People, this is a temporary Band-aid, and it’s going to hurt when you have to rip it off.

That’s pretty much been the opinion since then until recently. J.R. Robinson, writing in the Christian Science Monitor yesterday says Now could be a great time to borrow from your 401(k). He provides a number of advantages why this could be an appropriate personal financial strategy.

Mr. Robinson also cites a November, 2014 article in the Journal of Financial Planning to support his premise. That article, Benefits and Drawbacks of 401(k) Loans in a Low Interest Rate Environment, written by Jarrod Johnston, Ph.D., CFP®; and Ivan Roten Ph.D., CFP® provides a number of scenarios in which 401(k) loans are advisable.

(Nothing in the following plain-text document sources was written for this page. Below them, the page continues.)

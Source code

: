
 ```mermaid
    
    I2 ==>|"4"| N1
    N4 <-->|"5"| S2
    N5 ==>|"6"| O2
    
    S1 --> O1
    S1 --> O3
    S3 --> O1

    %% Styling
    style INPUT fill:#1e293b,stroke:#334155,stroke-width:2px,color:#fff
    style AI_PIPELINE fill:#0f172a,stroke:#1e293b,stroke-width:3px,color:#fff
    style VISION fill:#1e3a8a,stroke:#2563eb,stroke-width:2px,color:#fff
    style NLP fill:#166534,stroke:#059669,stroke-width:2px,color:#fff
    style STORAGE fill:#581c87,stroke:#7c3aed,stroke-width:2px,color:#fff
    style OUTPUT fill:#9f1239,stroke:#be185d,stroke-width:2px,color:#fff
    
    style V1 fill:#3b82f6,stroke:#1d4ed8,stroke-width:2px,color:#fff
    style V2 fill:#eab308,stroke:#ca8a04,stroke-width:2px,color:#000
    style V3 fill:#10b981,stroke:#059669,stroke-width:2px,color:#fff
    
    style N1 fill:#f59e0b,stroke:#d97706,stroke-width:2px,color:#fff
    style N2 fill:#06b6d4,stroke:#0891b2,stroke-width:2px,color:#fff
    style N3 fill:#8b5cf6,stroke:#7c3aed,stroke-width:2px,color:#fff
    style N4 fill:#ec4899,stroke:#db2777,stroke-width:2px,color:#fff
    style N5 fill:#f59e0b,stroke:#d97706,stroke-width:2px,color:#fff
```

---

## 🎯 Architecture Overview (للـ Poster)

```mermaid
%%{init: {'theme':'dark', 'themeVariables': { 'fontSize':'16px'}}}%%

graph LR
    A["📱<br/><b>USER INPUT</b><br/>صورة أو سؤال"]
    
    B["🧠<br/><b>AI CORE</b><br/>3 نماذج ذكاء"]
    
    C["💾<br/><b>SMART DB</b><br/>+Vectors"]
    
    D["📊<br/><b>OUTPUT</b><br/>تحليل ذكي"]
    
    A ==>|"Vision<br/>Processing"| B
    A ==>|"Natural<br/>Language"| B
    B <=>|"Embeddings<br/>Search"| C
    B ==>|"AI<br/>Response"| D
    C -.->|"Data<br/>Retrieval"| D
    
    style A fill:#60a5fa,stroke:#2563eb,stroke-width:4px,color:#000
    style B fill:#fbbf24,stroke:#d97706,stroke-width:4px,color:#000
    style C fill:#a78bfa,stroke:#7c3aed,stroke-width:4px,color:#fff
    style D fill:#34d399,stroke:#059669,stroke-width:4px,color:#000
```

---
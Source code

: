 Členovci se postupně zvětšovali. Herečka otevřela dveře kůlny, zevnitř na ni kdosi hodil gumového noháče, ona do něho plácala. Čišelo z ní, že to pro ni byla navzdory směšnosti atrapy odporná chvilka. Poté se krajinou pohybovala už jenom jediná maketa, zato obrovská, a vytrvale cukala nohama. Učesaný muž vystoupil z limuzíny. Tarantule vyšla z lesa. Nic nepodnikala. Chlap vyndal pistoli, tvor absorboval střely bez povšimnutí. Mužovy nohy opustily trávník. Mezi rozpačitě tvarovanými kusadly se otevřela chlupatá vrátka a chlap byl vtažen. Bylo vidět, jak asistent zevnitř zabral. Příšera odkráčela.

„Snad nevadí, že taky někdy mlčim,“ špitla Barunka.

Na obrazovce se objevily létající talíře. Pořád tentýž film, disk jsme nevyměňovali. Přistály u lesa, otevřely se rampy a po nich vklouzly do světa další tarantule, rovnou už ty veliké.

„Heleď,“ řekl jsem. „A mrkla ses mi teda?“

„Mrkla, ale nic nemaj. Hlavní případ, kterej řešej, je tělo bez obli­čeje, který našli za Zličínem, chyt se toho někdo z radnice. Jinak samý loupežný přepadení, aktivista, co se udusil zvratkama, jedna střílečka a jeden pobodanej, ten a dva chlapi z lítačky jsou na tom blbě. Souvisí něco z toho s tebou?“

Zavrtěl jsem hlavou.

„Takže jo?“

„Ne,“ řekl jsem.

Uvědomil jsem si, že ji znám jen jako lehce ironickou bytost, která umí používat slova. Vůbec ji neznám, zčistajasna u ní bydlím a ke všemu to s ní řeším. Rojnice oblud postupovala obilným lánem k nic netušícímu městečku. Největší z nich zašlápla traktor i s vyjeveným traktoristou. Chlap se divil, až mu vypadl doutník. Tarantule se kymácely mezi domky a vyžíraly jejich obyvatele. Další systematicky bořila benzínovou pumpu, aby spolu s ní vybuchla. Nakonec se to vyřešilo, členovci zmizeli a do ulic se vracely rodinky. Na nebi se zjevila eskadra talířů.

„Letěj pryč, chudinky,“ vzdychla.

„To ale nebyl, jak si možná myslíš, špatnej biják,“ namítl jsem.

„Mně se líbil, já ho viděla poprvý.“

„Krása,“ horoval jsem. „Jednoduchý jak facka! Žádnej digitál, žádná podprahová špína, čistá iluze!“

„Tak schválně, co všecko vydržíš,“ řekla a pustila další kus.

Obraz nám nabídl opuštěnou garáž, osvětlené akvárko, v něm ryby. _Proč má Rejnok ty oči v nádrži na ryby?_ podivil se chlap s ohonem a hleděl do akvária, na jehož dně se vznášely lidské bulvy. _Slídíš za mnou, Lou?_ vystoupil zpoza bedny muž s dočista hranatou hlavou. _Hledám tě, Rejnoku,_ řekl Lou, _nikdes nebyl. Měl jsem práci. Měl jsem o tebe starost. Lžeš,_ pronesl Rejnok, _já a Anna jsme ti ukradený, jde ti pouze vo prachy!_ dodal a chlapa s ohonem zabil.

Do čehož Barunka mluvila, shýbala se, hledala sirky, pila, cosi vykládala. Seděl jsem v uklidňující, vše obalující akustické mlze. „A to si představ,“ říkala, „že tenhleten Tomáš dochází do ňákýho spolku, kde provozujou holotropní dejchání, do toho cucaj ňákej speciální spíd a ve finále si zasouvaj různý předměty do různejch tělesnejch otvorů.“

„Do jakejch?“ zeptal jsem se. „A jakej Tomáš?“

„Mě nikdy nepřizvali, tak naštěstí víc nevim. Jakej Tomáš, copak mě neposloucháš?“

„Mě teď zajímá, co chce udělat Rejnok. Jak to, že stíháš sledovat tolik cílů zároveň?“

The authors do point out that a major disadvantage is a deemed distribution if the loan is not paid back. The defaulted loan is taxable at ordinary income tax rates. In addition, a 10% early withdrawal penalty applies f the borrower is younger than age 59½.

But just how prevalent is this major disadvantage of loan default, and what is it’s impact on retirement savings? A February, 2014 Pension Research Council Working Paper written by Timothy (Jun) Lu, Olivia S. Mitchell, Stephen P. Utkus, and Jean A. Young provides us the  answers. Their study, Borrowing from the Future: 401(k) Plan Loans and Loan Defaults (registration required to download), focused on answering the questions:

  1. Who borrows from their 401(k) plans?
  2. Who defaults on an outstanding loan?
  3. What are the implications of 401(k) borrowing for retirement security?

Here is what their research shows:

  • At any one time, 20% of defined contribution participants have an outstanding loan.
  • Approximately 40% of all participants borrow against their 401(k) accounts over a 5-year period.
  • While 90% of all loans are repaid, 86% of employees who terminate with loans default.

The authors estimate that loan defaults are approximately $6 billion per year which is larger than previous estimates. The data implies, the authors say, that this high rate of defaults could be for reasons of low financial literacy, impatience, or inattention. Many employees, they found, were surprised  by an unanticipated job change or its effect on an outstanding loan.

Public policy and plan design considerations aside, the takeaway for me is more immediate: more and better financial education in the workplace.